Convidado pelo autor desta tão oportuna iniciativa a contribuir com algum assunto de Física, considerei com meus botões: falarei das últimas e desconcertantes descobertas da Física, que põem em questão algumas das suas melhor assentadas convicções? Ou de alguma surpreendente aplicação tecnológica, das que desfilam nas páginas de Physics World ou Physics Today?
Ou então da relativa apatia que tudo isso parece incapaz de sacudir do público (incluindo aí muitos dos nossos próprios alunos)? Resolvi imprudentemente aventurar-me no terreno cultural no qual se inscreve a Física, o que me obriga a aflorar essas questões todas, e ainda a espinhosa questão das relações entre as ciências humanas e as exatas: terreno minado, de se pisar com cuidado, quase campo de batalha, tais as clivagens que se operam entre as "duas culturas" (como diria C.P. Snow, que militou em ambas), e tais os ventos de cizânia que nele sopram, quiçá insuflados...
A contemplar os retumbantes sucessos da Física, poderíamos, parafraseando Nietzsche, perguntar: "porquê é ela tão inteligente?" De forma mais modesta, Einstein confessou a sua ignorância: para ele a coisa mais inexplicável acerca da Natureza era o fato de poder ser explicada... Mais concretamente: por que cargas d'água se dobra a Natureza às nossas formulações matemáticas?
Sir Arthur Eddington, astrofísico - primeiro a observar, durante um eclipse, que os raios de luz provenientes das estrelas distantes se encurvavam ao passarem junto ao Sol, numa vênia à teoria da Gravitação Relativística de Einstein, e autor de algumas enigmáticas elocubrações numerológicas acerca do Universo - Eddington sorria dessas perplexidades. Para ele o homem reencontra no Universo o traço das suas próprias teorias. E, à maneira de Robinson Crusoé na sua ilha deserta, arregala os olhos ao deparar, na praia, com as suas próprias pegadas...

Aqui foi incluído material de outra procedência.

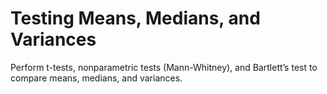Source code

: # Testing Means, Medians, and Variances

Perform t-tests, nonparametric tests (Mann-Whitney), and Bartlett’s test to compare means, medians, and variances.
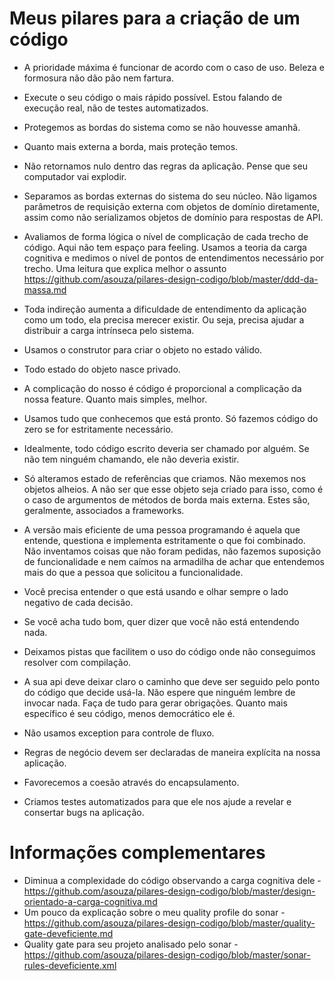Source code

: # Meus pilares para a criação de um código

* A prioridade máxima é funcionar de acordo com o caso de uso. Beleza e formosura não dão pão nem fartura.

* Execute o seu código o mais rápido possível. Estou falando de execução real, não de testes automatizados.

* Protegemos as bordas do sistema como se não houvesse amanhã. 

* Quanto mais externa a borda, mais proteção temos. 

* Não retornamos nulo dentro das regras da aplicação. Pense que seu computador vai explodir.

* Separamos as bordas externas do sistema do seu núcleo. Não ligamos parâmetros de requisição externa com objetos de domínio diretamente, assim como não serializamos objetos de domínio para respostas de API.

* Avaliamos de forma lógica o nível de complicação de cada trecho de código. Aqui não tem espaço para feeling. Usamos a teoria da carga cognitiva e medimos o nível de pontos de entendimentos necessário por trecho. Uma leitura que explica melhor o assunto https://github.com/asouza/pilares-design-codigo/blob/master/ddd-da-massa.md
* Toda indireção aumenta a dificuldade de entendimento da aplicação como um todo, ela precisa merecer existir. Ou seja, precisa ajudar a distribuir a carga intrínseca pelo sistema. 

* Usamos o construtor para criar o objeto no estado válido.

* Todo estado do objeto nasce privado.

* A complicação do nosso é código é proporcional a complicação da nossa feature. Quanto mais simples, melhor.

* Usamos tudo que conhecemos que está pronto. Só fazemos código do zero se for estritamente necessário. 

* Idealmente, todo código escrito deveria ser chamado por alguém. Se não tem ninguém chamando, ele não deveria existir.

* Só alteramos estado de referências que criamos. Não mexemos nos objetos alheios. A não ser que esse objeto seja criado para isso, como é o caso de argumentos de métodos de borda mais externa. Estes são, geralmente, associados a frameworks.

* A versão mais eficiente de uma pessoa programando é aquela que entende, questiona e implementa estritamente o que foi combinado. Não inventamos coisas que não foram pedidas, não fazemos suposição de funcionalidade e nem caímos na armadilha de achar que entendemos mais do que a pessoa que solicitou a funcionalidade.

* Você precisa entender o que está usando e olhar sempre o lado negativo de cada decisão. 

* Se você acha tudo bom, quer dizer que você não está entendendo nada.

* Deixamos pistas que facilitem o uso do código onde não conseguimos resolver com compilação. 

* A sua api deve deixar claro o caminho que deve ser seguido pelo ponto do código que decide usá-la. Não espere que ninguém lembre de invocar nada. Faça de tudo para gerar obrigações. Quanto mais específico é seu código, menos democrático ele é. 

* Não usamos exception para controle de fluxo.

* Regras de negócio devem ser declaradas de maneira explícita na nossa aplicação. 

* Favorecemos a coesão através do encapsulamento.

* Criamos testes automatizados para que ele nos ajude a revelar e consertar bugs na aplicação. 


# Informações complementares

* Diminua a complexidade do código observando a carga cognitiva dele - https://github.com/asouza/pilares-design-codigo/blob/master/design-orientado-a-carga-cognitiva.md
* Um pouco da explicação sobre o meu quality profile do sonar - https://github.com/asouza/pilares-design-codigo/blob/master/quality-gate-deveficiente.md
* Quality gate para seu projeto analisado pelo sonar - https://github.com/asouza/pilares-design-codigo/blob/master/sonar-rules-deveficiente.xml
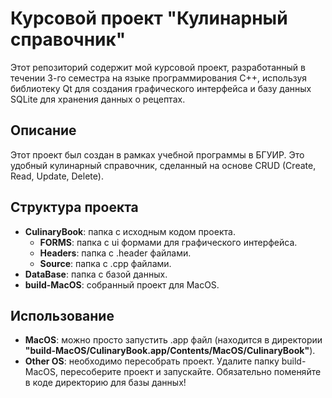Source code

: # Курсовой проект "Кулинарный справочник"

Этот репозиторий содержит мой курсовой проект, разработанный в течении 3-го семестра на языке программирования С++, используя библиотеку Qt для создания графического интерфейса и базу данных SQLite для хранения данных о рецептах.

## Описание
Этот проект был создан в рамках учебной программы в БГУИР. Это удобный кулинарный справочник, сделанный на основе CRUD (Create, Read, Update, Delete).

## Структура проекта
- **CulinaryBook**: папка с исходным кодом проекта.
  - **FORMS**: папка с ui формами для графического интерфейса.
  - **Headers**: папка с .header файлами.
  - **Source**: папка с .cpp файлами.
- **DataBase**: папка с базой данных.
- **build-MacOS**: собранный проект для MacOS. 

## Использование
- **MacOS**: можно просто запустить .app файл (находится в директории **"build-MacOS/CulinaryBook.app/Contents/MacOS/CulinaryBook"**).
- **Other OS**: необходимо пересобрать проект. Удалите папку build-MacOS, пересоберите проект и запускайте. Обязательно поменяйте в коде директорию для базы данных!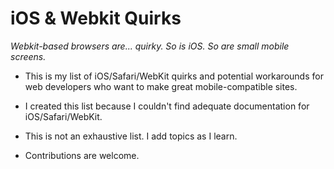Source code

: # iOS & Webkit Quirks

_Webkit-based browsers are... quirky. So is iOS. So are small mobile screens._

- This is my list of iOS/Safari/WebKit quirks and potential workarounds for web developers who want to make great mobile-compatible sites.

- I created this list because I couldn't find adequate documentation for iOS/Safari/WebKit.

- This is not an exhaustive list. I add topics as I learn.

- Contributions are welcome.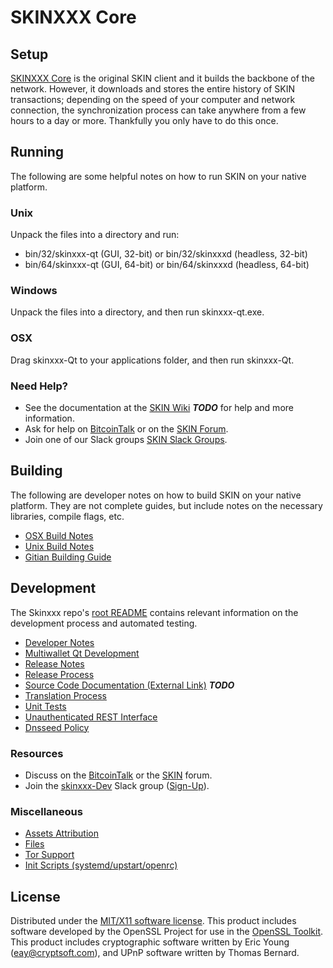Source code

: SKINXXX Core
=====================

Setup
---------------------
[SKINXXX Core](http://www.skin.xxx/wallet) is the original SKIN client and it builds the backbone of the network. However, it downloads and stores the entire history of SKIN transactions; depending on the speed of your computer and network connection, the synchronization process can take anywhere from a few hours to a day or more. Thankfully you only have to do this once.

Running
---------------------
The following are some helpful notes on how to run SKIN on your native platform.

### Unix

Unpack the files into a directory and run:

- bin/32/skinxxx-qt (GUI, 32-bit) or bin/32/skinxxxd (headless, 32-bit)
- bin/64/skinxxx-qt (GUI, 64-bit) or bin/64/skinxxxd (headless, 64-bit)

### Windows

Unpack the files into a directory, and then run skinxxx-qt.exe.

### OSX

Drag skinxxx-Qt to your applications folder, and then run skinxxx-Qt.

### Need Help?

* See the documentation at the [SKIN Wiki](https://en.bitcoin.it/wiki/Main_Page) ***TODO***
for help and more information.
* Ask for help on [BitcoinTalk](https://bitcointalk.org/index.php?topic=1262920.0) or on the [SKIN Forum](http://forum.www.skin.xxx/).
* Join one of our Slack groups [SKIN Slack Groups](https://www.skin.xxx/slack-logins/).

Building
---------------------
The following are developer notes on how to build SKIN on your native platform. They are not complete guides, but include notes on the necessary libraries, compile flags, etc.

- [OSX Build Notes](build-osx.md)
- [Unix Build Notes](build-unix.md)
- [Gitian Building Guide](gitian-building.md)

Development
---------------------
The Skinxxx repo's [root README](https://github.com/Skinxxx/SkinXXXCore/skinxxx/blob/master/README.md) contains relevant information on the development process and automated testing.

- [Developer Notes](developer-notes.md)
- [Multiwallet Qt Development](multiwallet-qt.md)
- [Release Notes](release-notes.md)
- [Release Process](release-process.md)
- [Source Code Documentation (External Link)](https://dev.visucore.com/bitcoin/doxygen/) ***TODO***
- [Translation Process](translation_process.md)
- [Unit Tests](unit-tests.md)
- [Unauthenticated REST Interface](REST-interface.md)
- [Dnsseed Policy](dnsseed-policy.md)

### Resources

* Discuss on the [BitcoinTalk](https://bitcointalk.org/index.php?topic=1262920.0) or the [SKIN](http://forum.www.skin.xxx/) forum.
* Join the [skinxxx-Dev](https://skinxxx-dev.slack.com/) Slack group ([Sign-Up](https://skinxxx-dev.herokuapp.com/)).

### Miscellaneous
- [Assets Attribution](assets-attribution.md)
- [Files](files.md)
- [Tor Support](tor.md)
- [Init Scripts (systemd/upstart/openrc)](init.md)

License
---------------------
Distributed under the [MIT/X11 software license](http://www.opensource.org/licenses/mit-license.php).
This product includes software developed by the OpenSSL Project for use in the [OpenSSL Toolkit](https://www.openssl.org/). This product includes
cryptographic software written by Eric Young ([eay@cryptsoft.com](mailto:eay@cryptsoft.com)), and UPnP software written by Thomas Bernard.
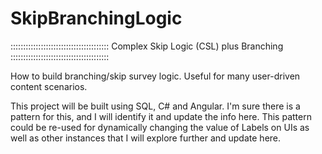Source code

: # SkipBranchingLogic

:::::::::::::::::::::::::::::::::::::::
Complex Skip Logic (CSL) plus Branching
:::::::::::::::::::::::::::::::::::::::

How to build branching/skip survey logic. Useful for many user-driven content scenarios.

This project will be built using SQL, C# and Angular.  I'm sure there is a pattern for this, and I will identify it and update the
info here.  This pattern could be re-used for dynamically changing the value of Labels on UIs as well as other instances that 
I will explore further and update here.

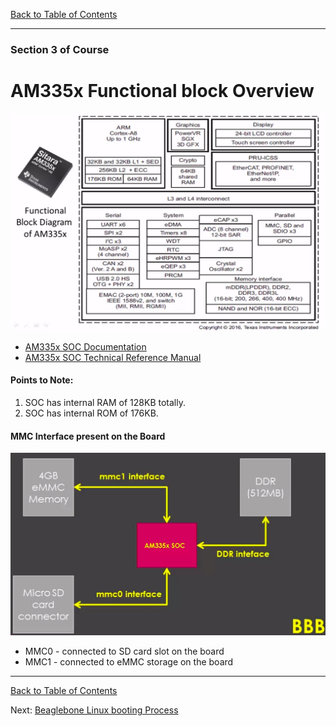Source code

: [Back to Table of Contents](../Notes.md)
***

### Section 3 of Course
# AM335x Functional block Overview

![AM335x SOC Block Diagram](../Images/AM335x_SOC_Block_Diagram.png)

* [AM335x SOC Documentation](https://www.ti.com/product/AM3358)
* [AM335x SOC Technical Reference Manual](https://www.ti.com/lit/ug/spruh73q/spruh73q.pdf?ts=1712401820224&ref_url=https%253A%252F%252Fwww.ti.com%252Fproduct%252FAM3359)

#### Points to Note:
1. SOC has internal RAM of 128KB totally.
2. SOC has internal ROM of 176KB.

#### MMC Interface present on the Board
![MMC interfaces on BBB](../Images/MMC_Interfaces_BBB.png)
* MMC0 - connected to SD card slot on the board
* MMC1 - connected to eMMC storage on the board
***

[Back to Table of Contents](../Notes.md)

Next: [Beaglebone Linux booting Process](Beaglebone_Linux_booting_Process.md)

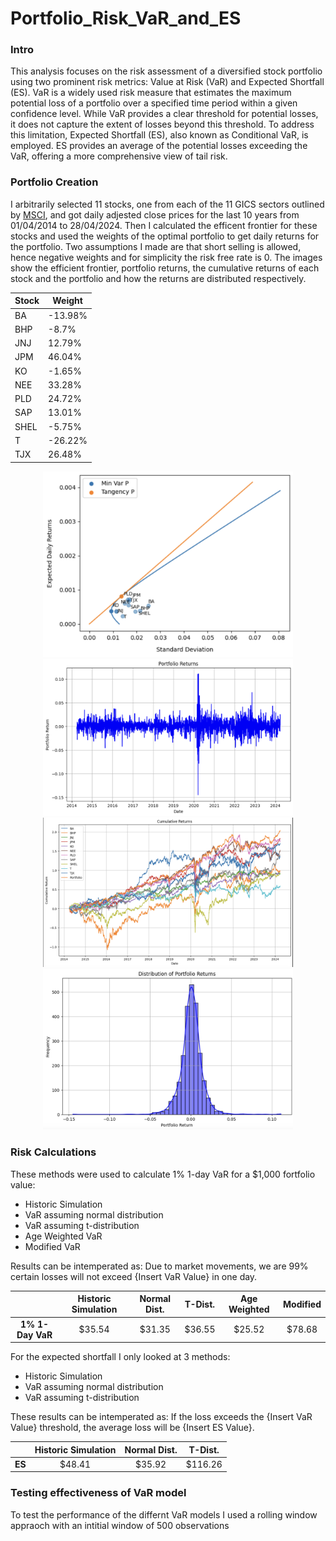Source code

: # Portfolio_Risk_VaR_and_ES

### Intro
This analysis focuses on the risk assessment of a diversified stock portfolio using two prominent risk metrics: Value at Risk (VaR) and Expected Shortfall (ES). VaR is a widely used risk measure that estimates the maximum potential loss of a portfolio over a specified time period within a given confidence level. While VaR provides a clear threshold for potential losses, it does not capture the extent of losses beyond this threshold. To address this limitation, Expected Shortfall (ES), also known as Conditional VaR, is employed. ES provides an average of the potential losses exceeding the VaR, offering a more comprehensive view of tail risk.

### Portfolio Creation
I arbitrarily selected 11 stocks, one from each of the 11 GICS sectors outlined by [MSCI](https://www.msci.com/our-solutions/indexes/gics), and got daily adjested close prices for the last 10 years from 01/04/2014 to 28/04/2024. Then I calculated the efficent frontier for these stocks and used the weights of the optimal portfolio to get daily returns for the portfolio. Two assumptions I made are that short selling is allowed, hence negative weights and for simplicity the risk free rate is 0. The images show the efficient frontier, portfolio returns, the cumulative returns of each stock and the portfolio and how the returns are distributed respectively.

| Stock  | Weight |
|----------|----------|
| BA  | -13.98%  |
| BHP  | -8.7%  |
| JNJ  | 12.79%  |
| JPM  | 46.04%  |
| KO  | -1.65%  |
| NEE  | 33.28%  |
| PLD  | 24.72%  |
| SAP  | 13.01%  |
| SHEL  | -5.75%  |
| T  | -26.22%  |
| TJX  | 26.48%  |

<p align="center">
  <img src="images/ef.png" alt="Efficient Frontier" width="400"/>
  <img src="images/p_rets.png" alt="Portfolio Returns" width="400"/>
  <img src="images/cum_rets.png" alt="Cumulitative Returns" width="400"/>
  <img src="images/dist.png" alt="Portfolio Distribution" width="400"/>
</p>

### Risk Calculations

These methods were used to calculate 1% 1-day VaR for a $1,000 fortfolio value:

- Historic Simulation
- VaR assuming normal distribution
- VaR assuming t-distribution
- Age Weighted VaR
- Modified VaR

Results can be intemperated as: Due to market movements, we are 99% certain losses will not exceed {Insert VaR Value} in one day.

|            | **Historic Simulation** | **Normal Dist.** | **T-Dist.** | **Age Weighted** | **Modified** |
|:------------:|:------------:|:------------:|:------------:|:------------:|:------------:|
| **1% 1-Day VaR** | $35.54  | $31.35  | $36.55  | $25.52  | $78.68  |

For the expected shortfall I only looked at 3 methods:

- Historic Simulation
- VaR assuming normal distribution
- VaR assuming t-distribution

These results can be intemperated as: If the loss exceeds the {Insert VaR Value} threshold, the average loss will be {Insert ES Value}.

|            | **Historic Simulation** | **Normal Dist.** | **T-Dist.** |
|:------------:|:------------:|:------------:|:------------:|
| **ES** | $48.41  | $35.92  | $116.26  |

### Testing effectiveness of VaR model

To test the performance of the differnt VaR models I used a rolling window appraoch with an intitial window of 500 observations
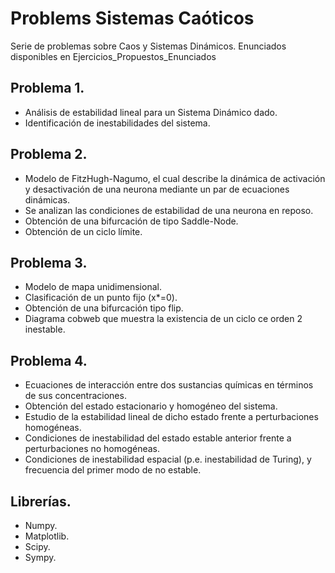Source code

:# Problems Sistemas Caóticos
Serie de problemas sobre Caos y Sistemas Dinámicos.
Enunciados disponibles en Ejercicios_Propuestos_Enunciados
## Problema 1.
- Análisis de estabilidad lineal para un Sistema Dinámico dado.
- Identificación de inestabilidades del sistema.

## Problema 2.
- Modelo de FitzHugh-Nagumo, el cual describe la dinámica de activación y desactivación de una neurona mediante un par de ecuaciones dinámicas.
- Se analizan las condiciones de estabilidad de una neurona en reposo.
- Obtención de una bifurcación de tipo Saddle-Node.
- Obtención de un ciclo límite.

## Problema 3.
- Modelo de mapa unidimensional.
- Clasificación de un punto fijo (x*=0).
- Obtención de una bifurcación tipo flip.
- Diagrama cobweb que muestra la existencia de un ciclo ce orden 2 inestable.

## Problema 4.
- Ecuaciones de interacción entre dos sustancias químicas en términos de sus concentraciones.
- Obtención del estado estacionario y homogéneo del sistema.
- Estudio de la estabilidad lineal de dicho estado frente a perturbaciones homogéneas.
- Condiciones de inestabilidad del estado estable anterior frente a perturbaciones no homogéneas.
- Condiciones de inestabilidad espacial (p.e. inestabilidad de Turing), y frecuencia del primer modo de no estable.

## Librerías.
- Numpy.
- Matplotlib.
- Scipy.
- Sympy.
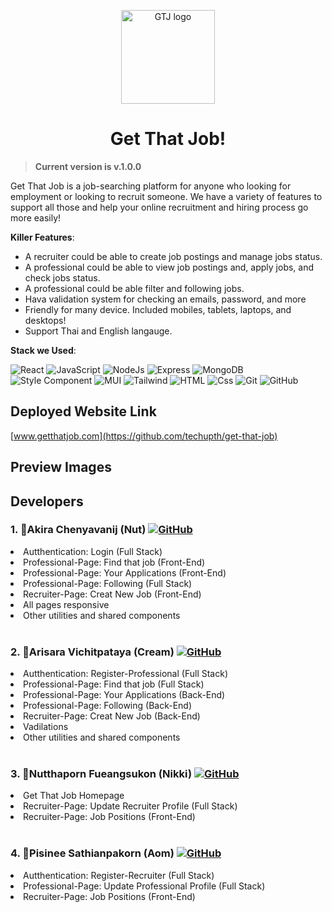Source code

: <p align="center">
  <a href="#"  target="_blank"><img width="150" src="https://res.cloudinary.com/gtjadmin/image/upload/v1654235845/resource/gtj-logo_1_mslyb8.svg" alt="GTJ logo"></a>
</p>
<h1 align="center">Get That Job!</h1>

> **Current version is v.1.0.0**

Get That Job is a job-searching platform for anyone who looking for employment or looking to recruit someone. We have a variety of features to support all those and help your online recruitment and hiring process go more easily!

**Killer Features**:

- A recruiter could be able to create job postings and manage jobs status.
- A professional could be able to view job postings and, apply jobs, and check jobs status.
- A professional could be able filter and following jobs.
- Hava validation system for checking an emails, password, and more
- Friendly for many device. Included mobiles, tablets, laptops, and desktops!
- Support Thai and English langauge.

**Stack we Used**:

<p>
  <img alt="React" src="https://img.shields.io/badge/-ReactJS-51CBF2?style=flat&logo=react&logoColor=white" />
  <img alt="JavaScript" src="https://img.shields.io/badge/JavaScript-F7DF1E?logo=javascript&logoColor=white&style=flat" />
  <img alt="NodeJs" src="https://img.shields.io/badge/Node.js-339933?logo=node.js&logoColor=white&style=flat" />
  <img alt="Express" src="http://img.shields.io/badge/-Express-black?style=flat&logo=express&logoColor=white" />
  <img alt="MongoDB" src="http://img.shields.io/badge/-MongoDB-47A248?style=flat&logo=mongodb&logoColor=white" />
  
  <img alt="Style Component" src="https://img.shields.io/badge/-Styled%20Components-DB7093?style=flat&logo=styled-components&logoColor=white" />
  <img alt="MUI" src="https://img.shields.io/badge/-MUI-007fff?style=flat&logo=mui&logoColor=white" />
  <img alt="Tailwind" src="https://img.shields.io/badge/-Tailwind-18b7b9?style=flat&logo=tailwindcss&logoColor=white" />
  
  <img alt="HTML" src="https://img.shields.io/badge/-HTML5-E34F26?style=flat&logo=html5&logoColor=white" />
  <img alt="Css" src="https://img.shields.io/badge/-CSS3-1572B6?style=flat&logo=css3" />
  
  <img alt="Git" src="https://img.shields.io/badge/-Git-F05032?style=flat&logo=git&logoColor=white" />
  <img alt="GitHub" src="https://img.shields.io/badge/-Github-181717?style=flat&logo=github&logoColor=white" />
</p>

## Deployed Website Link

[www.getthatjob.com](https://github.com/techupth/get-that-job)

## Preview Images

## Developers

<h3> 1. 🐳Akira Chenyavanij (Nut)
  <span>
    <a href="https://github.com/natersland">
      <img alt="GitHub" src="https://img.shields.io/badge/-Github-181717?style=flat&logo=github&logoColor=white" />
    </a>
  </span>
</h3>
<li> Autthentication: Login (Full Stack) </li>
<li> Professional-Page: Find that job (Front-End) </li>
<li> Professional-Page: Your Applications (Front-End) </li>
<li> Professional-Page: Following (Full Stack) </li>
<li> Recruiter-Page: Creat New Job (Front-End) </li>
<li> All pages responsive </li>
<li> Other utilities and shared components </li>
<br>
<h3> 2. 🦀Arisara Vichitpataya (Cream)
  <span>
    <a href="https://github.com/Viccream">
      <img alt="GitHub" src="https://img.shields.io/badge/-Github-181717?style=flat&logo=github&logoColor=white" />
    </a>
  </span>
</h3>
<li> Autthentication: Register-Professional (Full Stack) </li>
<li> Professional-Page: Find that job (Full Stack) </li>
<li> Professional-Page: Your Applications (Back-End) </li>
<li> Professional-Page: Following (Back-End) </li>
<li> Recruiter-Page: Creat New Job (Back-End) </li>
<li> Vadilations </li>
<li> Other utilities and shared components </li>
<br>
<h3> 3. 🦑Nutthaporn Fueangsukon (Nikki)
  <span>
    <a href="https://github.com/nutthapornF">
      <img alt="GitHub" src="https://img.shields.io/badge/-Github-181717?style=flat&logo=github&logoColor=white" />
    </a>
  </span>
</h3>
<li> Get That Job Homepage </li>
<li> Recruiter-Page: Update Recruiter Profile (Full Stack) </li>
<li> Recruiter-Page: Job Positions (Front-End) </li>
<br>
<h3> 4. 🐡Pisinee Sathianpakorn (Aom)
  <span>
    <a href="https://github.com/APisinee">
      <img alt="GitHub" src="https://img.shields.io/badge/-Github-181717?style=flat&logo=github&logoColor=white" />
    </a>
  </span>
</h3>
<li> Autthentication: Register-Recruiter (Full Stack) </li>
<li> Professional-Page: Update Professional Profile (Full Stack) </li>
<li> Recruiter-Page: Job Positions (Front-End) </li>
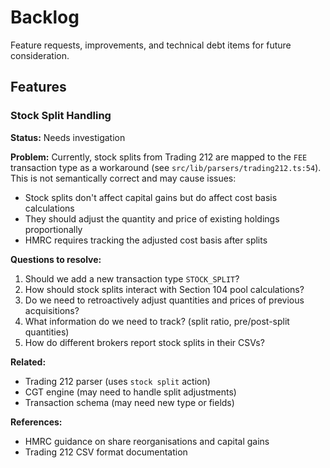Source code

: # Backlog

Feature requests, improvements, and technical debt items for future consideration.

## Features

### Stock Split Handling

**Status:** Needs investigation

**Problem:**
Currently, stock splits from Trading 212 are mapped to the `FEE` transaction type as a workaround (see `src/lib/parsers/trading212.ts:54`). This is not semantically correct and may cause issues:
- Stock splits don't affect capital gains but do affect cost basis calculations
- They should adjust the quantity and price of existing holdings proportionally
- HMRC requires tracking the adjusted cost basis after splits

**Questions to resolve:**
1. Should we add a new transaction type `STOCK_SPLIT`?
2. How should stock splits interact with Section 104 pool calculations?
3. Do we need to retroactively adjust quantities and prices of previous acquisitions?
4. What information do we need to track? (split ratio, pre/post-split quantities)
5. How do different brokers report stock splits in their CSVs?

**Related:**
- Trading 212 parser (uses `stock split` action)
- CGT engine (may need to handle split adjustments)
- Transaction schema (may need new type or fields)

**References:**
- HMRC guidance on share reorganisations and capital gains
- Trading 212 CSV format documentation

O ilustre britânico não nos explica porém de que maneira projeta o homem - e "homem" é, para mim, sinónimo de ser humano, não vá eu atiçar, a par doutras, a ira feminista... - de que maneira, dizia eu, projeta ele as suas estruturas matemáticas sobre a Realidade.
Se nos elevarmos até as alturas da Metafísica, iremos decerto encontrar vozes em sintonia com a de Eddington. Para o idealismo hindu, o Universo é um simples produto da mente . Porisso não há, desde esse ponto de vista, nenhuma parcela da chamada matéria - e onde estará o físico que saberá explicar-nos o que entende por esse termo?- que não participe da Consciência, que não seja Consciência.
Se assim for, e não serão nem os gregos da Hyle universal nem os escolásticos das materiae prima et secunda a discordar, por que avatares chegaram os físicos à sua matéria inerte, objetivada, sobre a qual exercem, com virtuosismo, os seus talentos teóricos e práticos?
Mircéa Éliade , apesar da sua regularidade acadêmica, não hesita em responder que isso se tornou possível por uma progressiva dessacralização do mundo e da Natureza. É interessante observar que as ciências humanas, incapazes de resistir à maré montante da "coisificação" do mundo, antes aliando-se-lhe timidamente de início, cada vez mais desabridamente depois, tampouco puderam ou quiseram impedir que o próprio homem fosse coisificado, transformado em produto fisico-químico-biológico de uma evolução mecânica. Essa tese pode-se dizer que constitui a pseudo-religião dos tempos modernos, e é divulgada insistentemente por todos os meios . O que quer que pensemos do pensamento dos antigos - e há aí certamente muito que descartar, sobretudo no que tange ao conhecimento dos fenômenos - a pobreza da Weltanschauung contemporânea pode explicar o relativo desencanto do público para com as ciências , bem como a devastação da Natureza e a indiferença para com a sorte dos nossos companheiros de existência terrena.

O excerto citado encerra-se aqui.